Continuation Rates with Postmenopausal Hormone Therapy
Continuation Rates with Postmenopausal Hormone Therapy
ABSTRACT & COMMENTARY
Synopsis: Both sequential and continuous regimens of postmenopausal hormone therapy have only a 20-25% continuation rate after several years.
Source: Ettinger B, et al. Menopause 1996;3:185-189.
Ettinger and colleagues compared the continuation rate with a cyclic regimen of postmenopausal hormone therapy and a continuous combined regimen. Both regimens used 0.625 mg conjugated estrogens (Premarin) with 5 or 10 mg medroxyprogesterone acetate in the cyclic regimen and 2.5 mg medroxyprogesterone acetate in the daily continuous regimen. The subjects were members of the Kaiser Foundation Health Plan in northern California, where 60% of the women being treated with postmenopausal hormone therapy use the daily continuous combination regimen. In this retrospective study, there were 644 women on the cyclic regimen and 888 on the continuous combination regimen. About 35% of the users of either regimen stopped their therapy after the first prescription, and 76-81% of the women had stopped by the end of the third year. The women using the continuous combination regimen had an 18% higher discontinuation rate. The authors conclude that the continuation rate with postmenopausal hormone therapy is lower than that reported in clinical trials.
COMMENT BY LEON SPEROFF, MD
We are all familiar with the relatively poor continuation rates with postmenopausal hormone therapy. However, the results of this study are surprising in how low that rate is in clinical practice. Perhaps it isn't so surprising that the continuous combination schedule had a higher discontinuation rate. This discontinuation rate was greatest in the first year, and, although the study did not address the reasons for discontinuation, one would expect this to reflect problems with breakthrough bleeding. Obviously, a continuation rate that is so low makes it difficult to achieve the long-term benefits of postmenopausal hormone therapy on cardiovascular disease, osteoporosis, and probably Alzheimer's disease.
These data dramatically point out the lack of success by the medical profession and the pharmaceutical industry in providing a product that achieves long-term, respectable continuation rates.
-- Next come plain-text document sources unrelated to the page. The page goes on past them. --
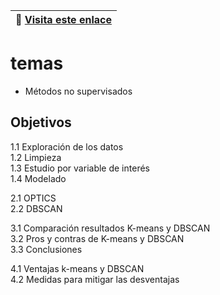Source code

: 

| :key:  [Visita este enlace](https://htmlpreview.github.io/?https://github.com/alexjust-data/Data_mining/blob/main/2_unsupervised_methods/unsupervised_methods.html) |
| --- |

# temas 


* Métodos no supervisados

## Objetivos


1.1 Exploración de los datos  
1.2 Limpieza  
1.3 Estudio por variable de interés  
1.4 Modelado  
  
2.1 OPTICS  
2.2 DBSCAN  

3.1 Comparación resultados K-means y DBSCAN  
3.2 Pros y contras de K-means y DBSCAN  
3.3 Conclusiones  
  
4.1 Ventajas k-means y DBSCAN  
4.2 Medidas para mitigar las desventajas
In my view, this can be attributed to two major contributing factors. First, the products that we currently have available are not good enough in achieving amenorrhea as well as freedom from progestational side-effects. Perhaps such a product is not attainable, but I personally believe that, with time, products with different estrogens and different progestins or antiestrogens can produce the desired results. The second contributing factor is our difficulty in achieving the motivation required to sustain a respectable continuation rate. It is now apparent that long-term postmenopausal hormone therapy is a preventive health care action requiring a preventive health care decision. It is difficult to make such a strong decision when one is not threatened with pain, sickness, or even death. It is only with constant and repeated education of our patients (by both the medical profession and the pharmaceutical industry) and repeated counseling efforts that strong preventive health care decisions can be made and continuously supported. This aspect of postmenopausal hormone therapy is further threatened by the time constraints of the managed care system. A five to 10-minute consultation period will simply not do the job. We must develop multiple methods, such as education of the office nurse to support patients, video tapes, and television advertising, and use them all. But when all is said and done, as with screening mammography, it is the interaction between the clinician and the patient that produces the most consistent outcome.